A grade 5 student at St Vincent de Paul Primary School should be the talk of the classroom after claiming the state title in the Aboriginal Model and Talent Search in Melbourne, however Lucy Ger-Pau prefers to keep things under wraps.
“Mum had to tell everyone,” Lucy said.
“I don’t really tell anyone that I do that stuff.”
She will be jet-setting to Sydney in January for the national competition organised by Indigenous Connections, where she’ll take to the catwalk and stage under the gaze of international talent scouts.
As a keen singer, Lucy performed a song in the Yorta Yorta language in the state competition in September.
“Sometimes you get butterflies, but then you just get used to it and they fly away,” she said.
Twice-yearly she does stage productions at the National Theatre in St Kilda, and has recently landed a role which she can’t yet reveal until the production company gives the OK.
Lucy’s grandmother, Marjoleine Cras, known to Lucy as ‘mum’, said her granddaughter was always eager for the weekend because that’s when the pair of them drive to a theatre school in Frankston.

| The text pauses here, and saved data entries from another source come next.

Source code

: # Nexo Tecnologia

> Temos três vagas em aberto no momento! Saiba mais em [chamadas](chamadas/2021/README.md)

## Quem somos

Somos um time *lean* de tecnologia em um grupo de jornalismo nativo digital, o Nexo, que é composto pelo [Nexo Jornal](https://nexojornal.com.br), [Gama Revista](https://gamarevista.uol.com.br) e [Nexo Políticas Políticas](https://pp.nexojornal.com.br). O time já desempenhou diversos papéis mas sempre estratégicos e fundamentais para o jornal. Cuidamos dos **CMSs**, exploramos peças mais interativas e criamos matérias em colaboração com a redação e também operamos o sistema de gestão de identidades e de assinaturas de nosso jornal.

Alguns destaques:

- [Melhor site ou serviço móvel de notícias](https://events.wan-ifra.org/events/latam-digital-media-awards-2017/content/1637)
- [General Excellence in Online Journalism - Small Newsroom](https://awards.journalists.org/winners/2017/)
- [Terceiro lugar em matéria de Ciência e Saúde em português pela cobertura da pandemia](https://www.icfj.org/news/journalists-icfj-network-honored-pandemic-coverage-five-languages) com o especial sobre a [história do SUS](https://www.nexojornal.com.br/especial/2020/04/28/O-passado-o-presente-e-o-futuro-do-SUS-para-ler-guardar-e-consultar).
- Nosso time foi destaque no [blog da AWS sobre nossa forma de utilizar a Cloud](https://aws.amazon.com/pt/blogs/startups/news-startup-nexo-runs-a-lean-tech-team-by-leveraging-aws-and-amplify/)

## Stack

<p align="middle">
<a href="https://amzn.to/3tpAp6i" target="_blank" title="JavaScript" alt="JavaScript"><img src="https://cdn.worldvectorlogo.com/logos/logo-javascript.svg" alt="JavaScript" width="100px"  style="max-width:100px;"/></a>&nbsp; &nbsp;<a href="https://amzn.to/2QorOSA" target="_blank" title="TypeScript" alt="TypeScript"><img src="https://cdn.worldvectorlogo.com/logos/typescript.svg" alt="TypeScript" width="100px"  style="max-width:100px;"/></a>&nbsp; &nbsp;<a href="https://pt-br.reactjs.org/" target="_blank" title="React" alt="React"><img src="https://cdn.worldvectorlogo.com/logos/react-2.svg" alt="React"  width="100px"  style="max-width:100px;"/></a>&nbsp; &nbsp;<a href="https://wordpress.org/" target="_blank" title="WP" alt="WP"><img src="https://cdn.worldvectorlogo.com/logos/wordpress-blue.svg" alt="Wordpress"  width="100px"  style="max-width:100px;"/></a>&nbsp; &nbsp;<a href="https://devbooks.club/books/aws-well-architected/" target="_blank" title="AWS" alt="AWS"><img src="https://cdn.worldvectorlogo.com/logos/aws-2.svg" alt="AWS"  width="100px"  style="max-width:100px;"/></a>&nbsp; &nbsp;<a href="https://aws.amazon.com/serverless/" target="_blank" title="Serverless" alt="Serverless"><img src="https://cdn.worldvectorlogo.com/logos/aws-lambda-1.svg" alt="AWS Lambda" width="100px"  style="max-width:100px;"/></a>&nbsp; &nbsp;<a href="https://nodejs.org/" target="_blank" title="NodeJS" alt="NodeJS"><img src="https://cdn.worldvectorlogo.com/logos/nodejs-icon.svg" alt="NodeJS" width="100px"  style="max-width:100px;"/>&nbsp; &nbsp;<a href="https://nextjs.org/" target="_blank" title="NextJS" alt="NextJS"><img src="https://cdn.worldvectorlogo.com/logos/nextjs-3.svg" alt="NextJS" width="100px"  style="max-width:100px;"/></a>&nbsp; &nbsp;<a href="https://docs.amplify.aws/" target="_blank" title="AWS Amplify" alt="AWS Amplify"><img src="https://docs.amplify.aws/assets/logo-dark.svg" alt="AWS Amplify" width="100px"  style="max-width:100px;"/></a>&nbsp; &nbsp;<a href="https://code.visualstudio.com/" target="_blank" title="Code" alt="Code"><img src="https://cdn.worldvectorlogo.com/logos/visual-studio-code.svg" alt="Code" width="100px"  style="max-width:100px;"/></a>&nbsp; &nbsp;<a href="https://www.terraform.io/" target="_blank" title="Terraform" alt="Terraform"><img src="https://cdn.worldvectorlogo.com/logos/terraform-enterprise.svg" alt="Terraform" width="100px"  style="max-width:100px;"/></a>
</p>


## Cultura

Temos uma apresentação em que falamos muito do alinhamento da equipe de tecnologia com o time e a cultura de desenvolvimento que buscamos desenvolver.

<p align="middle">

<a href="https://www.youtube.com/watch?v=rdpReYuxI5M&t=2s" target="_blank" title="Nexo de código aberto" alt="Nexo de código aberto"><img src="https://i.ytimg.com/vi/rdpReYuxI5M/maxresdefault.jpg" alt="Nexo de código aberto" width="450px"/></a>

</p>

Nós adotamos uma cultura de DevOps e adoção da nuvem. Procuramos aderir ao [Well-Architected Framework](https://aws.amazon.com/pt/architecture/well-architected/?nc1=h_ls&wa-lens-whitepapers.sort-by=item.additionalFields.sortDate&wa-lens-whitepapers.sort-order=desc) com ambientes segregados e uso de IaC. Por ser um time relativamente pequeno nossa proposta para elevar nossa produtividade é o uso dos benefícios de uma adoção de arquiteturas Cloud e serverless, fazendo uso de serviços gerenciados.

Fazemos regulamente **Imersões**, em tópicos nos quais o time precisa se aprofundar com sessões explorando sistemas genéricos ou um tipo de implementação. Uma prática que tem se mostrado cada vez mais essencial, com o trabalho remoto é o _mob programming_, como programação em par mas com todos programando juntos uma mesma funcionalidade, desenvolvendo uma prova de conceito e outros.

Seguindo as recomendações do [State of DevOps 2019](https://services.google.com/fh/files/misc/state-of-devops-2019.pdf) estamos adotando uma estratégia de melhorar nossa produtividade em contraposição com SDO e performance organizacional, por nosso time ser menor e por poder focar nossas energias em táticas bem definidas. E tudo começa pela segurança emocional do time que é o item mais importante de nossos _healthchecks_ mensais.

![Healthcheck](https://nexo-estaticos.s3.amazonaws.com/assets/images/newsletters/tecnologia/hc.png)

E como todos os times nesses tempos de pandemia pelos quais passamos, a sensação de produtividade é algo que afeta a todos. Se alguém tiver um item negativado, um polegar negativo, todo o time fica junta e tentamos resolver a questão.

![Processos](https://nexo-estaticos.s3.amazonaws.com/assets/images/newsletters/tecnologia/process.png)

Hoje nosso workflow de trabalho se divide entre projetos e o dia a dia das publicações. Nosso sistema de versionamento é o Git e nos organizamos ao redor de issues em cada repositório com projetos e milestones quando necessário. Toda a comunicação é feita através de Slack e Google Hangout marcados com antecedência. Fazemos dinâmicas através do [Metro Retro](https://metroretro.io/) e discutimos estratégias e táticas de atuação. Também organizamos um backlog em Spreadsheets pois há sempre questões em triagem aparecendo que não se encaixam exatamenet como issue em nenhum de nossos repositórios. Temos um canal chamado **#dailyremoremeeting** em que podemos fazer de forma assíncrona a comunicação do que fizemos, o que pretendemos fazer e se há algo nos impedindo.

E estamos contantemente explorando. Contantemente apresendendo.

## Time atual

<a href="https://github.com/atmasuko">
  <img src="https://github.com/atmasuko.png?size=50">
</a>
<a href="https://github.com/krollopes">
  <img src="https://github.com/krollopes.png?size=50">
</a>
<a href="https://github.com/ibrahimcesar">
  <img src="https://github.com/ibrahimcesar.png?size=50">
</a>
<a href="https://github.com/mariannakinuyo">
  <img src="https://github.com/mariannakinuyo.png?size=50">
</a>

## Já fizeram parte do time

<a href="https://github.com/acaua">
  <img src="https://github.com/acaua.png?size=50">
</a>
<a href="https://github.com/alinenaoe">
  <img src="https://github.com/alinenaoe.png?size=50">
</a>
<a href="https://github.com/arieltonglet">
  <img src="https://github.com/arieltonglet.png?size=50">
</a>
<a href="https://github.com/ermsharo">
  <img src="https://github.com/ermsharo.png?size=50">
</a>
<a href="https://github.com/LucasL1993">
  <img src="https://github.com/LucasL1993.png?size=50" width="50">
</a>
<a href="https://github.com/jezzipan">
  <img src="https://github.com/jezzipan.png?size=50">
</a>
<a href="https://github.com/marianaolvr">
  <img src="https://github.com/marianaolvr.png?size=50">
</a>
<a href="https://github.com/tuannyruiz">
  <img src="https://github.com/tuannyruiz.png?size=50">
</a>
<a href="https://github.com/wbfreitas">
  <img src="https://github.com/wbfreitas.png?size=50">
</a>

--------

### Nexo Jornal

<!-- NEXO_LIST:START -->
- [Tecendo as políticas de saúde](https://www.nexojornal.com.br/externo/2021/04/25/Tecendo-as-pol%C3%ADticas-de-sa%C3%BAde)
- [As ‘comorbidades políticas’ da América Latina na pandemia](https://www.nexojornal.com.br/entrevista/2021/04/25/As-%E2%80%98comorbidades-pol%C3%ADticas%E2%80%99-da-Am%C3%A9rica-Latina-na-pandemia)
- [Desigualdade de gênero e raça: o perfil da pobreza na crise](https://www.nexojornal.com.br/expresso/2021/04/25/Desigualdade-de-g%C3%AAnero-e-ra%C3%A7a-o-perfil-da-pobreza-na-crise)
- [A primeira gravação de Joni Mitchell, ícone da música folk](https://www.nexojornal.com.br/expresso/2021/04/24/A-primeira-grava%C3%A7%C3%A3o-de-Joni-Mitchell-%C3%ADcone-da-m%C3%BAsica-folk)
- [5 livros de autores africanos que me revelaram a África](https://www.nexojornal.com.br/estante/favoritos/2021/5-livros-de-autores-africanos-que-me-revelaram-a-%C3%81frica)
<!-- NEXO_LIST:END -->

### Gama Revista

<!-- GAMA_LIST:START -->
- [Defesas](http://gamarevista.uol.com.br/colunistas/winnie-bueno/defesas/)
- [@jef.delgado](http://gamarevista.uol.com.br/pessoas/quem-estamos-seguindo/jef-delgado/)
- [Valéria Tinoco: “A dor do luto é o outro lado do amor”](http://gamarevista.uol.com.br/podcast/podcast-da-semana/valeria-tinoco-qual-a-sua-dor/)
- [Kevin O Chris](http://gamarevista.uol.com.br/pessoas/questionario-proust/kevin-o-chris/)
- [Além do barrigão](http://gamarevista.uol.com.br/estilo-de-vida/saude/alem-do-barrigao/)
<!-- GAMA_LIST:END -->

She said Lucy did it all “on her own back”, was very level-headed and her talent came from a big imagination.
“I’m not a pushy parent. I stand back,” Ms Cras said.
“It’s something that she likes, it’s something that she’s good at. A kinder teacher told me to put her in the performing arts because that’s where she could see her going.”
Ms Cras said Lucy kept a good attitude in the face of the ups and downs.
“There’s always the disappointment you don’t get chosen but like I’ve always said to her, ‘it’s a good experience, it’s something you know next time to build on’ and she doesn’t come away upset or anything … she just takes it in her stride,” Ms Cras said.
Ms Cras hopes her granddaughter could “set a good example” to other young Aboriginal and Torres Strait Islander people for all her achievements so far.
“She actually stood up in front of 12 council members … to get the Torres Strait Islander flag flying,” Ms Cras said.
If the entertainment industry doesn’t work out for Lucy, she hopes to work in autism support services.